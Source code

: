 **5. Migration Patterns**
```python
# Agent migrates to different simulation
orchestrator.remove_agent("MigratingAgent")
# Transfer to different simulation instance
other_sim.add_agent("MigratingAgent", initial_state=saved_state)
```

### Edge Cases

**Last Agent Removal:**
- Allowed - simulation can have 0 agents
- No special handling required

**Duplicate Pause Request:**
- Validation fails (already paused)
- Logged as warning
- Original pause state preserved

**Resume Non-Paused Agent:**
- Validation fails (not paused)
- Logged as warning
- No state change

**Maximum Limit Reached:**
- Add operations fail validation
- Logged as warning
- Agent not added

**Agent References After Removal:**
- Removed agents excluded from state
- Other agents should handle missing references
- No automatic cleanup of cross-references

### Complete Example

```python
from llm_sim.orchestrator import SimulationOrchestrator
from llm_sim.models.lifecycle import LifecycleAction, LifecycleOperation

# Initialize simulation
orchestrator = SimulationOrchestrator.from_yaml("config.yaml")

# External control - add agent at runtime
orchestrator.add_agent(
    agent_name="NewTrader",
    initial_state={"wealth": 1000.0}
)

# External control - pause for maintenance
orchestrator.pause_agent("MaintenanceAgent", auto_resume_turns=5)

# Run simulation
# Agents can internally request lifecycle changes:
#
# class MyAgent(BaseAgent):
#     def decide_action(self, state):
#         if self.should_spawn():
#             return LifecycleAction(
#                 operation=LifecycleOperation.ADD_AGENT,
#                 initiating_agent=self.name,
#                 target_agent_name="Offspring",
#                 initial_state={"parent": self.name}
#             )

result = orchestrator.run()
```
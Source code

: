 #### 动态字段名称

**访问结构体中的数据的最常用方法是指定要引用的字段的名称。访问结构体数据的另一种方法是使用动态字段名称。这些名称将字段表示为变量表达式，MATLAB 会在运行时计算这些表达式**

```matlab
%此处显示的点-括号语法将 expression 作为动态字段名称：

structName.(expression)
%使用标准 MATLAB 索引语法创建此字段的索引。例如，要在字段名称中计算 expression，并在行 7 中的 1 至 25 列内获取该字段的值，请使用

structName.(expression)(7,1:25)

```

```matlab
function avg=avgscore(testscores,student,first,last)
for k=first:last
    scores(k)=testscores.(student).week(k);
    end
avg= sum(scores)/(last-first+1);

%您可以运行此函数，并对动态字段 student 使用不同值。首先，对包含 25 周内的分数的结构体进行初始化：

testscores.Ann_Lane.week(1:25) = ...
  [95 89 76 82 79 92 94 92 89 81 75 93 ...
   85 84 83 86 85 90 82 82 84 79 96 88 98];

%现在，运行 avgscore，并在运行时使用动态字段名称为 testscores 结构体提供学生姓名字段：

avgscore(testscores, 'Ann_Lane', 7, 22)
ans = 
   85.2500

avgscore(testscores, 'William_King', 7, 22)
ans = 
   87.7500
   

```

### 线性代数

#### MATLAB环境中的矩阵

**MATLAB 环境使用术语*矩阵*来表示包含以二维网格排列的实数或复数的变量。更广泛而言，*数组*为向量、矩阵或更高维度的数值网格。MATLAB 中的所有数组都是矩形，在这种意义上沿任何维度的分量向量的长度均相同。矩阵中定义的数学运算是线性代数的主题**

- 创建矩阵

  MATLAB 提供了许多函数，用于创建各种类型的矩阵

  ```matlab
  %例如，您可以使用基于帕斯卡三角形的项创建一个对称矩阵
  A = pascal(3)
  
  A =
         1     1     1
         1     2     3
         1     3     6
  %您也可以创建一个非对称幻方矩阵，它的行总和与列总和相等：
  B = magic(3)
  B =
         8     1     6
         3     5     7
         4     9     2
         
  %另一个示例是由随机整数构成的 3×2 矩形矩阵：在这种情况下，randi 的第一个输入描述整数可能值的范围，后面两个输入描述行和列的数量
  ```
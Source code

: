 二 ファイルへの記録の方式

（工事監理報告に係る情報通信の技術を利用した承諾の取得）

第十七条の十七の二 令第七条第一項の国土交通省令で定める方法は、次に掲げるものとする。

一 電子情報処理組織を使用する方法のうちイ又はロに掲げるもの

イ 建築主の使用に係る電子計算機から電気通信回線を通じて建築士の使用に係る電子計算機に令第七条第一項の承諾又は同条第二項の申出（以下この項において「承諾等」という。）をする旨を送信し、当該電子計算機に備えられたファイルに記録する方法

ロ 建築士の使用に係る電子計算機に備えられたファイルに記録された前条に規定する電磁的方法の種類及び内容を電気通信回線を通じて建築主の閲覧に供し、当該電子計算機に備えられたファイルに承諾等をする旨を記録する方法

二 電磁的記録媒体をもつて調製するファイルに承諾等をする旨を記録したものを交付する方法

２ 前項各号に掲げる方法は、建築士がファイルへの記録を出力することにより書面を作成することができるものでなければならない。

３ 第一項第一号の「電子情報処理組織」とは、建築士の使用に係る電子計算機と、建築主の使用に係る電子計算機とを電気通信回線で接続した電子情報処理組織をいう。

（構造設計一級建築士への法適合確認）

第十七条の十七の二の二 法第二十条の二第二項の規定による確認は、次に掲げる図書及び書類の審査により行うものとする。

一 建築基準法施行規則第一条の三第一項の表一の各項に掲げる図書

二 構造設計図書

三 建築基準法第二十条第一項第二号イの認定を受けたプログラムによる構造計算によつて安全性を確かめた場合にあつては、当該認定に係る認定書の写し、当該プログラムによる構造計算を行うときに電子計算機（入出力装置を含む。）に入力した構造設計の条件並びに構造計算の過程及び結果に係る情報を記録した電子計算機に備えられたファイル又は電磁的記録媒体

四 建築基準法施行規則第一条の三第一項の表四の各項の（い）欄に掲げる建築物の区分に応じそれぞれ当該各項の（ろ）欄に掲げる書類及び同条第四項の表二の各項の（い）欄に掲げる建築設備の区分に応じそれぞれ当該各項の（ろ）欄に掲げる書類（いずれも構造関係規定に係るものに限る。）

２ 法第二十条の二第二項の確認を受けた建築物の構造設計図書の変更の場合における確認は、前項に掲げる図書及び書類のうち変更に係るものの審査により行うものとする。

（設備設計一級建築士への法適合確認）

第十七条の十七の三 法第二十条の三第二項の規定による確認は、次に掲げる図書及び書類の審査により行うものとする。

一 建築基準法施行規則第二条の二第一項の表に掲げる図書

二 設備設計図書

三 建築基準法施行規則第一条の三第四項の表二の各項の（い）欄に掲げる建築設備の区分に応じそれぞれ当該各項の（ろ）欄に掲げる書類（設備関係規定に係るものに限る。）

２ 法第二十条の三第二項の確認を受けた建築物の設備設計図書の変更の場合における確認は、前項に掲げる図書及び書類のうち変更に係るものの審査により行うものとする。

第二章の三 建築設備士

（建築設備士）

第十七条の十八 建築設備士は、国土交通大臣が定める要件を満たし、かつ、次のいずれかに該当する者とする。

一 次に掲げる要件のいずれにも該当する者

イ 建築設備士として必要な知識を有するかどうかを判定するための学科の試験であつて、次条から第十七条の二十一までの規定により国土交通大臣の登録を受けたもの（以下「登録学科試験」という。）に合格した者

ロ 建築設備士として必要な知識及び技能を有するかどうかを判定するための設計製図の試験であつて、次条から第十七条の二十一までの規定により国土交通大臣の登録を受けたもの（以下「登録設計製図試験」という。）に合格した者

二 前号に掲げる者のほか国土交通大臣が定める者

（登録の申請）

___

▶ TASK INSTRUCTIONS:
What you should do is return the records above exactly, leaving nothing out.

▶ ANSWER FOR THIS EXERCISE:
Source code

: **5. Migration Patterns**
```python
# Agent migrates to different simulation
orchestrator.remove_agent("MigratingAgent")
# Transfer to different simulation instance
other_sim.add_agent("MigratingAgent", initial_state=saved_state)
```

### Edge Cases

**Last Agent Removal:**
- Allowed - simulation can have 0 agents
- No special handling required

**Duplicate Pause Request:**
- Validation fails (already paused)
- Logged as warning
- Original pause state preserved

**Resume Non-Paused Agent:**
- Validation fails (not paused)
- Logged as warning
- No state change

**Maximum Limit Reached:**
- Add operations fail validation
- Logged as warning
- Agent not added

**Agent References After Removal:**
- Removed agents excluded from state
- Other agents should handle missing references
- No automatic cleanup of cross-references

### Complete Example

```python
from llm_sim.orchestrator import SimulationOrchestrator
from llm_sim.models.lifecycle import LifecycleAction, LifecycleOperation

# Initialize simulation
orchestrator = SimulationOrchestrator.from_yaml("config.yaml")

# External control - add agent at runtime
orchestrator.add_agent(
    agent_name="NewTrader",
    initial_state={"wealth": 1000.0}
)

# External control - pause for maintenance
orchestrator.pause_agent("MaintenanceAgent", auto_resume_turns=5)

# Run simulation
# Agents can internally request lifecycle changes:
#
# class MyAgent(BaseAgent):
#     def decide_action(self, state):
#         if self.should_spawn():
#             return LifecycleAction(
#                 operation=LifecycleOperation.ADD_AGENT,
#                 initiating_agent=self.name,
#                 target_agent_name="Offspring",
#                 initial_state={"parent": self.name}
#             )

result = orchestrator.run()
```
Source code

: #### 动态字段名称

**访问结构体中的数据的最常用方法是指定要引用的字段的名称。访问结构体数据的另一种方法是使用动态字段名称。这些名称将字段表示为变量表达式，MATLAB 会在运行时计算这些表达式**

```matlab
%此处显示的点-括号语法将 expression 作为动态字段名称：

structName.(expression)
%使用标准 MATLAB 索引语法创建此字段的索引。例如，要在字段名称中计算 expression，并在行 7 中的 1 至 25 列内获取该字段的值，请使用

structName.(expression)(7,1:25)

```

```matlab
function avg=avgscore(testscores,student,first,last)
for k=first:last
    scores(k)=testscores.(student).week(k);
    end
avg= sum(scores)/(last-first+1);

%您可以运行此函数，并对动态字段 student 使用不同值。首先，对包含 25 周内的分数的结构体进行初始化：

testscores.Ann_Lane.week(1:25) = ...
  [95 89 76 82 79 92 94 92 89 81 75 93 ...
   85 84 83 86 85 90 82 82 84 79 96 88 98];

%现在，运行 avgscore，并在运行时使用动态字段名称为 testscores 结构体提供学生姓名字段：

avgscore(testscores, 'Ann_Lane', 7, 22)
ans = 
   85.2500

avgscore(testscores, 'William_King', 7, 22)
ans = 
   87.7500
   

```

### 线性代数

#### MATLAB环境中的矩阵

**MATLAB 环境使用术语*矩阵*来表示包含以二维网格排列的实数或复数的变量。更广泛而言，*数组*为向量、矩阵或更高维度的数值网格。MATLAB 中的所有数组都是矩形，在这种意义上沿任何维度的分量向量的长度均相同。矩阵中定义的数学运算是线性代数的主题**

- 创建矩阵

  MATLAB 提供了许多函数，用于创建各种类型的矩阵

  ```matlab
  %例如，您可以使用基于帕斯卡三角形的项创建一个对称矩阵
  A = pascal(3)
  
  A =
         1     1     1
         1     2     3
         1     3     6
  %您也可以创建一个非对称幻方矩阵，它的行总和与列总和相等：
  B = magic(3)
  B =
         8     1     6
         3     5     7
         4     9     2
         
  %另一个示例是由随机整数构成的 3×2 矩形矩阵：在这种情况下，randi 的第一个输入描述整数可能值的范围，后面两个输入描述行和列的数量
  ```
Source code

: 二 ファイルへの記録の方式

（工事監理報告に係る情報通信の技術を利用した承諾の取得）

第十七条の十七の二 令第七条第一項の国土交通省令で定める方法は、次に掲げるものとする。

一 電子情報処理組織を使用する方法のうちイ又はロに掲げるもの

イ 建築主の使用に係る電子計算機から電気通信回線を通じて建築士の使用に係る電子計算機に令第七条第一項の承諾又は同条第二項の申出（以下この項において「承諾等」という。）をする旨を送信し、当該電子計算機に備えられたファイルに記録する方法

ロ 建築士の使用に係る電子計算機に備えられたファイルに記録された前条に規定する電磁的方法の種類及び内容を電気通信回線を通じて建築主の閲覧に供し、当該電子計算機に備えられたファイルに承諾等をする旨を記録する方法

二 電磁的記録媒体をもつて調製するファイルに承諾等をする旨を記録したものを交付する方法

２ 前項各号に掲げる方法は、建築士がファイルへの記録を出力することにより書面を作成することができるものでなければならない。

３ 第一項第一号の「電子情報処理組織」とは、建築士の使用に係る電子計算機と、建築主の使用に係る電子計算機とを電気通信回線で接続した電子情報処理組織をいう。

（構造設計一級建築士への法適合確認）

第十七条の十七の二の二 法第二十条の二第二項の規定による確認は、次に掲げる図書及び書類の審査により行うものとする。

一 建築基準法施行規則第一条の三第一項の表一の各項に掲げる図書

二 構造設計図書

三 建築基準法第二十条第一項第二号イの認定を受けたプログラムによる構造計算によつて安全性を確かめた場合にあつては、当該認定に係る認定書の写し、当該プログラムによる構造計算を行うときに電子計算機（入出力装置を含む。）に入力した構造設計の条件並びに構造計算の過程及び結果に係る情報を記録した電子計算機に備えられたファイル又は電磁的記録媒体

四 建築基準法施行規則第一条の三第一項の表四の各項の（い）欄に掲げる建築物の区分に応じそれぞれ当該各項の（ろ）欄に掲げる書類及び同条第四項の表二の各項の（い）欄に掲げる建築設備の区分に応じそれぞれ当該各項の（ろ）欄に掲げる書類（いずれも構造関係規定に係るものに限る。）

２ 法第二十条の二第二項の確認を受けた建築物の構造設計図書の変更の場合における確認は、前項に掲げる図書及び書類のうち変更に係るものの審査により行うものとする。

（設備設計一級建築士への法適合確認）

第十七条の十七の三 法第二十条の三第二項の規定による確認は、次に掲げる図書及び書類の審査により行うものとする。

一 建築基準法施行規則第二条の二第一項の表に掲げる図書

二 設備設計図書

三 建築基準法施行規則第一条の三第四項の表二の各項の（い）欄に掲げる建築設備の区分に応じそれぞれ当該各項の（ろ）欄に掲げる書類（設備関係規定に係るものに限る。）

２ 法第二十条の三第二項の確認を受けた建築物の設備設計図書の変更の場合における確認は、前項に掲げる図書及び書類のうち変更に係るものの審査により行うものとする。

第二章の三 建築設備士

（建築設備士）

第十七条の十八 建築設備士は、国土交通大臣が定める要件を満たし、かつ、次のいずれかに該当する者とする。

一 次に掲げる要件のいずれにも該当する者

イ 建築設備士として必要な知識を有するかどうかを判定するための学科の試験であつて、次条から第十七条の二十一までの規定により国土交通大臣の登録を受けたもの（以下「登録学科試験」という。）に合格した者

ロ 建築設備士として必要な知識及び技能を有するかどうかを判定するための設計製図の試験であつて、次条から第十七条の二十一までの規定により国土交通大臣の登録を受けたもの（以下「登録設計製図試験」という。）に合格した者

二 前号に掲げる者のほか国土交通大臣が定める者

（登録の申請）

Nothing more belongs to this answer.